A Brief History of the Fabergé Egg
This magnificent electric bell push was created by the world-renowned Fabergé. The creation of the company's famed work-master Mikhail Perkhin, this exquisite piece is comprised of luxurious nephrite jade accented by gilded silver working into an intricate foliate design for the handle. Unlike most bell pushes of the time, this device would have been held in the hand to ring. This Gilded Age marvel was also wired for electricity, a significant advancement at the turn of the century. With a simple press of the push's amethyst cabochon, a buzzer would ring to alert the attention of a servant.
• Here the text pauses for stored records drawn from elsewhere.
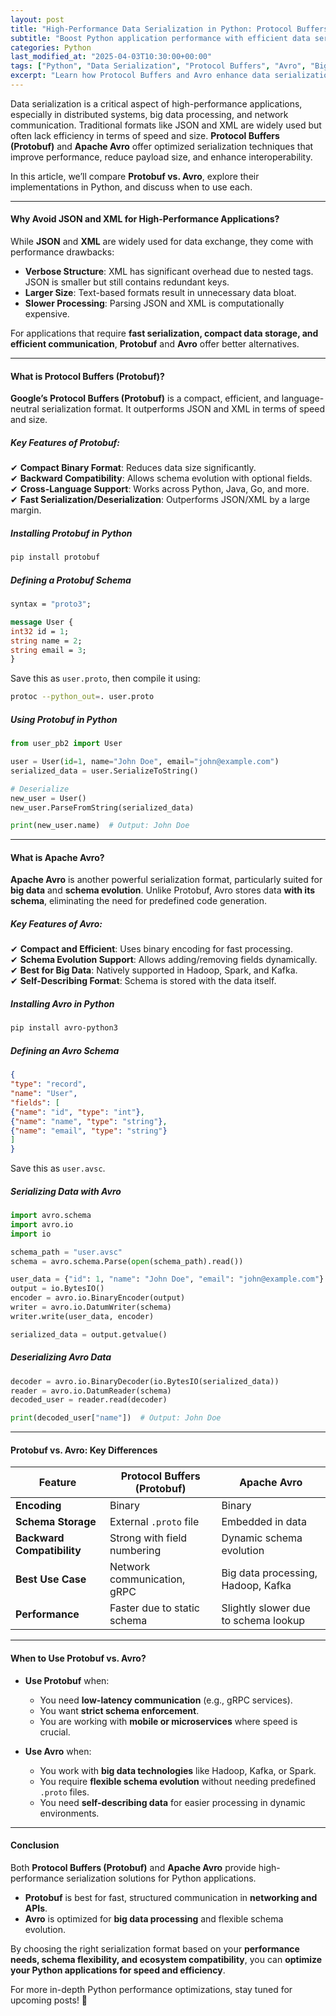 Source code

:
 ```yaml
---
layout: post
title: "High-Performance Data Serialization in Python: Protocol Buffers and Avro"
subtitle: "Boost Python application performance with efficient data serialization using Protocol Buffers and Avro"
categories: Python
last_modified_at: "2025-04-03T10:30:00+00:00"
tags: ["Python", "Data Serialization", "Protocol Buffers", "Avro", "Big Data", "Performance Optimization"]
excerpt: "Learn how Protocol Buffers and Avro enhance data serialization in Python for high-performance applications, reducing size and improving efficiency."
---
```

Data serialization is a critical aspect of high-performance applications, especially in distributed systems, big data processing, and network communication. Traditional formats like JSON and XML are widely used but often lack efficiency in terms of speed and size. **Protocol Buffers (Protobuf)** and **Apache Avro** offer optimized serialization techniques that improve performance, reduce payload size, and enhance interoperability.

In this article, we’ll compare **Protobuf vs. Avro**, explore their implementations in Python, and discuss when to use each.

---

#### Why Avoid JSON and XML for High-Performance Applications?

While **JSON** and **XML** are widely used for data exchange, they come with performance drawbacks:

- **Verbose Structure**: XML has significant overhead due to nested tags. JSON is smaller but still contains redundant keys.
- **Larger Size**: Text-based formats result in unnecessary data bloat.
- **Slower Processing**: Parsing JSON and XML is computationally expensive.

For applications that require **fast serialization, compact data storage, and efficient communication**, **Protobuf** and **Avro** offer better alternatives.

---

#### What is Protocol Buffers (Protobuf)?

**Google’s Protocol Buffers (Protobuf)** is a compact, efficient, and language-neutral serialization format. It outperforms JSON and XML in terms of speed and size.

##### Key Features of Protobuf:
✔ **Compact Binary Format**: Reduces data size significantly.  
✔ **Backward Compatibility**: Allows schema evolution with optional fields.  
✔ **Cross-Language Support**: Works across Python, Java, Go, and more.  
✔ **Fast Serialization/Deserialization**: Outperforms JSON/XML by a large margin.

##### Installing Protobuf in Python

```sh  
pip install protobuf  
```

##### Defining a Protobuf Schema

```proto  
syntax = "proto3";

message User {  
int32 id = 1;  
string name = 2;  
string email = 3;  
}  
```

Save this as `user.proto`, then compile it using:

```sh  
protoc --python_out=. user.proto  
```

##### Using Protobuf in Python

```python  
from user_pb2 import User

user = User(id=1, name="John Doe", email="john@example.com")  
serialized_data = user.SerializeToString()

# Deserialize
new_user = User()  
new_user.ParseFromString(serialized_data)

print(new_user.name)  # Output: John Doe  
```

---

#### What is Apache Avro?

**Apache Avro** is another powerful serialization format, particularly suited for **big data** and **schema evolution**. Unlike Protobuf, Avro stores data **with its schema**, eliminating the need for predefined code generation.

##### Key Features of Avro:
✔ **Compact and Efficient**: Uses binary encoding for fast processing.  
✔ **Schema Evolution Support**: Allows adding/removing fields dynamically.  
✔ **Best for Big Data**: Natively supported in Hadoop, Spark, and Kafka.  
✔ **Self-Describing Format**: Schema is stored with the data itself.

##### Installing Avro in Python

```sh  
pip install avro-python3  
```

##### Defining an Avro Schema

```json  
{  
"type": "record",  
"name": "User",  
"fields": [  
{"name": "id", "type": "int"},  
{"name": "name", "type": "string"},  
{"name": "email", "type": "string"}  
]  
}  
```

Save this as `user.avsc`.

##### Serializing Data with Avro

```python  
import avro.schema  
import avro.io  
import io

schema_path = "user.avsc"  
schema = avro.schema.Parse(open(schema_path).read())

user_data = {"id": 1, "name": "John Doe", "email": "john@example.com"}  
output = io.BytesIO()  
encoder = avro.io.BinaryEncoder(output)  
writer = avro.io.DatumWriter(schema)  
writer.write(user_data, encoder)

serialized_data = output.getvalue()  
```

##### Deserializing Avro Data

```python  
decoder = avro.io.BinaryDecoder(io.BytesIO(serialized_data))  
reader = avro.io.DatumReader(schema)  
decoded_user = reader.read(decoder)

print(decoded_user["name"])  # Output: John Doe  
```

---

#### Protobuf vs. Avro: Key Differences

| Feature           | Protocol Buffers (Protobuf) | Apache Avro |
|------------------|--------------------------|------------|
| **Encoding**     | Binary                    | Binary     |
| **Schema Storage** | External `.proto` file   | Embedded in data |
| **Backward Compatibility** | Strong with field numbering | Dynamic schema evolution |
| **Best Use Case** | Network communication, gRPC | Big data processing, Hadoop, Kafka |
| **Performance** | Faster due to static schema | Slightly slower due to schema lookup |

---

#### When to Use Protobuf vs. Avro?

- **Use Protobuf** when:
  - You need **low-latency communication** (e.g., gRPC services).
  - You want **strict schema enforcement**.
  - You are working with **mobile or microservices** where speed is crucial.

- **Use Avro** when:
  - You work with **big data technologies** like Hadoop, Kafka, or Spark.
  - You require **flexible schema evolution** without needing predefined `.proto` files.
  - You need **self-describing data** for easier processing in dynamic environments.

---

#### Conclusion

Both **Protocol Buffers (Protobuf)** and **Apache Avro** provide high-performance serialization solutions for Python applications.

- **Protobuf** is best for fast, structured communication in **networking and APIs**.
- **Avro** is optimized for **big data processing** and flexible schema evolution.

By choosing the right serialization format based on your **performance needs, schema flexibility, and ecosystem compatibility**, you can **optimize your Python applications for speed and efficiency**.

For more in-depth Python performance optimizations, stay tuned for upcoming posts! 🚀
Many new inventions at the turn of the century were the result of the new technology, electricity, being put to use to make the lives of the wealthy both luxurious and convenient. This was most readily embodied by items such as the telephone and the bell push. Both transformed the stately homes of the aristocracy and moneyed merchant class into hubs of almost instant communication. Whereas the telephone put one in touch with those far away, the bell push put one's servants, who, in truth, could also be quite far away, within easy reach. Now, instead of tugging on a tapestry bell pull that rang in the servants' quarters, as was done for centuries, one could now push a button attached to an electrical wire on a desk or writing table. This would set off a buzzer and/or electric light downstairs, letting the servants know which room needed their assistance. Made of the finest materials by makers such as Fabergé, these marvelous devices identified their owner as both affluent and technologically progressive.
Features Fabergé mark and maker's mark for Mikhail Perkhin
2” wide x 3 1/4” length
Best known for its jewel-encrusted imperial Easter eggs, the famous House of Fabergé served as court jeweler to the Russian tsars until 1917 when the Bolsheviks nationalized the firm. The House of Fabergé was founded in St. Petersburg in 1842 by Gustav Fabergé—who may have included an accent in the name to appeal to the Russian nobility—and blossomed under his son Carl. In 1885 Tsar Alexander III commissioned the house to create an Easter egg for him to give as a gift to his wife, beginning an annual tradition. The Hen Egg, as it is known, forged in enamel and precious metals and opening to reveal a surprise golden chicken within, was the first of 54 completed eggs, of which only 42 survive. The House of Fabergé also produced other intricate and exquisite ornamental objects for its elite clientele.